Re: VS vs. P14 (was Re: Indic Devanagari Query)

From: Jim Allan (
Date: Wed Feb 05 2003 - 16:47:20 EST

  • Next message: Michael Everson: "Re: VS vs. P14 (was Re: Indic Devanagari Query)"

    James Kass posted:

    > The advantages of using P14 tags (...equals lang IDs mark-up) is
    > that runs of text could be tagged *in a standard fashion* and
    > preserved in plain-text.

    But this still would not necessarily handle orthographic variations.

    See Peter Constable's discussion of language classifcation and
    orhographic classification at

    Currently standard language tagging or orthographic tagging that is
    logically no more than a kludge once it tries to go beyond obvious
    different languages that are unintelligible to users of other languages.

    Which language tag protocol should Unicode adopt? Should it create its
    own? That last seems beyond the mandate of Unicode.

    There are often conflicting orthographic usages within a language.
    Language tagging alone does not indicate whether German text is to be
    rendered in Roman or Fraktur, whether Gaelic text is to be rendered in
    Roman or Uncial, and if Uncial, a modern Uncial or more traditional
    Uncial, whether English text is in Roman or Morse Code or Braille.

    Capital Eng is found in both pointed and rounded forms in Sami texts and
    printed names, so far as I have read.

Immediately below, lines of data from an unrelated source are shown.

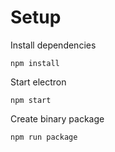 # Setup

Install dependencies
```
npm install
```

Start electron
```
npm start
```

Create binary package
```
npm run package
```
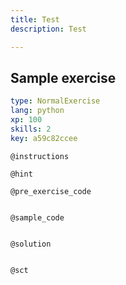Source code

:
 ```yaml
---
title: Test
description: Test

---
```

## Sample exercise

```yaml
type: NormalExercise
lang: python
xp: 100
skills: 2
key: a59c82ccee
```


`@instructions`

`@hint`

`@pre_exercise_code`
```{python}

```

`@sample_code`
```{python}

```

`@solution`
```{python}

```

`@sct`
```{python}

```
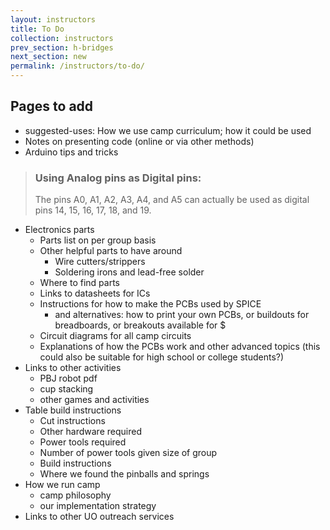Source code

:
 ```yaml
---
layout: instructors
title: To Do
collection: instructors
prev_section: h-bridges
next_section: new
permalink: /instructors/to-do/
---
```



## Pages to add
- suggested-uses: How we use camp curriculum; how it could be used
- Notes on presenting code (online or via other methods)
- Arduino tips and tricks

> ### Using Analog pins as Digital pins:
>
> The pins A0, A1, A2, A3, A4, and A5 can actually be used as digital
> pins 14, 15, 16, 17, 18, and 19. 

- Electronics parts
    - Parts list on per group basis
    - Other helpful parts to have around
        - Wire cutters/strippers
        - Soldering irons and lead-free solder
    - Where to find parts
    - Links to datasheets for ICs
    - Instructions for how to make the PCBs used by SPICE
        - and alternatives: how to print your own PCBs, or buildouts for breadboards, or breakouts available for $
    - Circuit diagrams for all camp circuits
    - Explanations of how the PCBs work and other advanced topics (this could also be suitable for high school or college students?)
- Links to other activities
    - PBJ robot pdf
    - cup stacking
    - other games and activities
- Table build instructions
    - Cut instructions
    - Other hardware required
    - Power tools required
    - Number of power tools given size of group
    - Build instructions
    - Where we found the pinballs and springs
- How we run camp
    - camp philosophy
    - our implementation strategy
- Links to other UO outreach services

    The pointed Eng is more common.

    Does that mean it is "preferred" or only that it happens to be the more
    common form in available fonts?

    Perhaps the rounded Eng is actually "peferred" by most.

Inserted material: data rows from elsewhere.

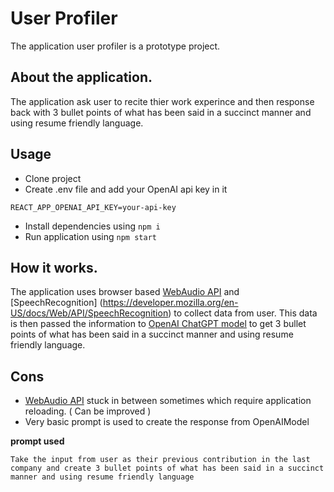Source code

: # User Profiler

The application user profiler is a prototype project.

## About the application.

The application ask user to recite thier work experince and then response back with 3 bullet points of what has been said in a succinct manner and using resume friendly language. 

## Usage

- Clone project
- Create .env file and add your OpenAI api key in it

```
REACT_APP_OPENAI_API_KEY=your-api-key
```

- Install dependencies using `npm i`
- Run application using `npm start`


## How it works.

The application uses browser based [WebAudio API](https://developer.mozilla.org/en-US/docs/Web/API/Web_Audio_API) and [SpeechRecognition] (https://developer.mozilla.org/en-US/docs/Web/API/SpeechRecognition) to collect data from user. This data is then passed the information to [OpenAI ChatGPT model](https://js.langchain.com/docs/modules/model_io/models/llms/integrations/openai) to get 3 bullet points of what has been said in a succinct manner and using resume friendly language. 


## Cons

- [WebAudio API](https://developer.mozilla.org/en-US/docs/Web/API/Web_Audio_API) stuck in between sometimes which require application reloading. ( Can be improved )
- Very basic prompt is used to create the response from OpenAIModel

**prompt used**

```Take the input from user as their previous contribution in the last company and create 3 bullet points of what has been said in a succinct manner and using resume friendly language```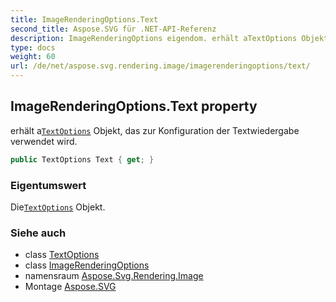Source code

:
 ```yaml
---
title: ImageRenderingOptions.Text
second_title: Aspose.SVG für .NET-API-Referenz
description: ImageRenderingOptions eigendom. erhält aTextOptions Objekt das zur Konfiguration der Textwiedergabe verwendet wird.
type: docs
weight: 60
url: /de/net/aspose.svg.rendering.image/imagerenderingoptions/text/
---
```

## ImageRenderingOptions.Text property

erhält a[`TextOptions`](../../textoptions/) Objekt, das zur Konfiguration der Textwiedergabe verwendet wird.

```csharp
public TextOptions Text { get; }
```

### Eigentumswert

Die[`TextOptions`](../../textoptions/) Objekt.

### Siehe auch

* class [TextOptions](../../textoptions/)
* class [ImageRenderingOptions](../)
* namensraum [Aspose.Svg.Rendering.Image](../../imagerenderingoptions/)
* Montage [Aspose.SVG](../../../)



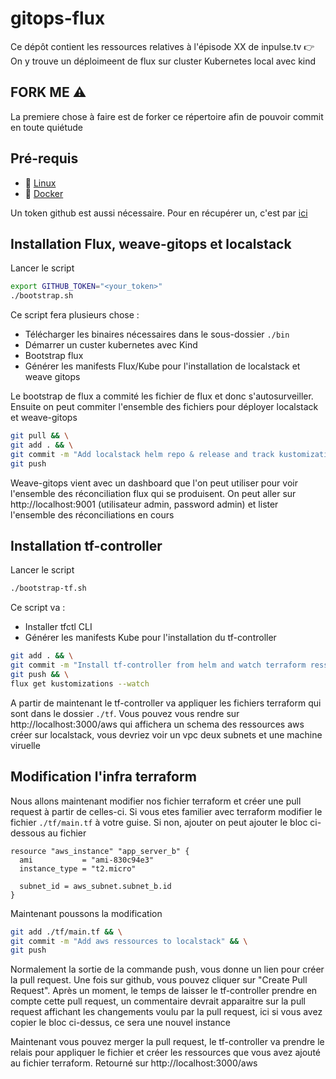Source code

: # gitops-flux

Ce dépôt contient les ressources relatives à l'épisode XX de inpulse.tv 👉 
On y trouve un déploimeent de flux sur cluster Kubernetes local avec kind

## FORK ME ⚠️

La premiere chose à faire est de forker ce répertoire afin de pouvoir commit en toute quiétude

## Pré-requis 

* 🐧 [Linux]()
* 🐋 [Docker](https://docs.docker.com/get-docker/)

Un token github est aussi nécessaire. Pour en récupérer un, c'est par [ici](https://docs.github.com/en/authentication/keeping-your-account-and-data-secure/managing-your-personal-access-tokens)


## Installation Flux, weave-gitops et localstack 

Lancer le script
``` bash
export GITHUB_TOKEN="<your_token>"
./bootstrap.sh
```
Ce script fera plusieurs chose :
* Télécharger les binaires nécessaires dans le sous-dossier `./bin`
* Démarrer un custer kubernetes avec Kind
* Bootstrap flux
* Générer les manifests Flux/Kube pour l'installation de localstack et weave gitops

Le bootstrap de flux a commité les fichier de flux et donc s'autosurveiller. Ensuite on peut commiter l'ensemble des fichiers pour déployer localstack et weave-gitops

```bash 
git pull && \
git add . && \
git commit -m "Add localstack helm repo & release and track kustomization file under apps folder" && \
git push
```

Weave-gitops vient avec un dashboard que l'on peut utiliser pour voir l'ensemble des réconciliation flux qui se produisent. On peut aller sur http://localhost:9001 (utilisateur admin, password admin) et lister l'ensemble des réconciliations en cours

## Installation tf-controller

Lancer le script
``` bash
./bootstrap-tf.sh
```
Ce script va :
* Installer tfctl CLI
* Générer les manifests Kube pour l'installation du tf-controller

``` bash
git add . && \
git commit -m "Install tf-controller from helm and watch terraform ressources" && \
git push && \
flux get kustomizations --watch
```

A partir de maintenant le tf-controller va appliquer les fichiers terraform qui sont dans le dossier `./tf`. Vous pouvez vous rendre sur http://localhost:3000/aws qui affichera un schema des ressources aws créer sur localstack, vous devriez voir un vpc deux subnets et une machine viruelle

## Modification l'infra terraform

Nous allons maintenant modifier nos fichier terraform et créer une pull request à partir de celles-ci. Si vous etes familier avec terraform modifier le fichier `./tf/main.tf` à votre guise. Si non, ajouter on peut ajouter le bloc ci-dessous au fichier  

``` 
resource "aws_instance" "app_server_b" {
  ami           = "ami-830c94e3"
  instance_type = "t2.micro"

  subnet_id = aws_subnet.subnet_b.id
}
```
Maintenant poussons la modification 

``` bash
git add ./tf/main.tf && \
git commit -m "Add aws ressources to localstack" && \
git push
```

Normalement la sortie de la commande push, vous donne un lien pour créer la pull request. Une fois sur github, vous pouvez cliquer sur "Create Pull Request". Après un moment, le temps de laisser le tf-controller prendre en compte cette pull request, un commentaire devrait apparaitre sur la pull request affichant les changements voulu par la pull request, ici si vous avez copier le bloc ci-dessus, ce sera une nouvel instance

Maintenant vous pouvez merger la pull request, le tf-controller va prendre le relais pour appliquer le fichier et créer les ressources que vous avez ajouté au fichier terraform. Retourné sur http://localhost:3000/aws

    Perhaps most don't care at all, any more than they care whether the hook
    on a _J_ descends below the baseline, whether the descender on _g_ is
    open or closed, whether _a_ is rendered with an upper curl or not.

    Certainly language tagging shouldn't be used to distinguish between such
    forms, unless specifically requested by organizations that can show that
    their request is supported by a very large proportion of the users of
    the language.

    But even then, do not those who disagree have the right to dissent, to
    push their own desires in spelling or orthography?

    Language tagging and orthography tagging is not all that is needed.

    One sometimes *needs* to show emphasis, for example in a database of
    books and articles one may need to catalogue titles like "Comments on
    the _Tao_Te_Ching_" (see

    To be correct, the book title *must* be italicized, unless the article
    title appears in italicized text, in which case it should be non-italic
    to contrast.

    Titles of articles in mathematics or chemistry may contain superscript
    and subscript characters beyond those hard-coded in Unicode.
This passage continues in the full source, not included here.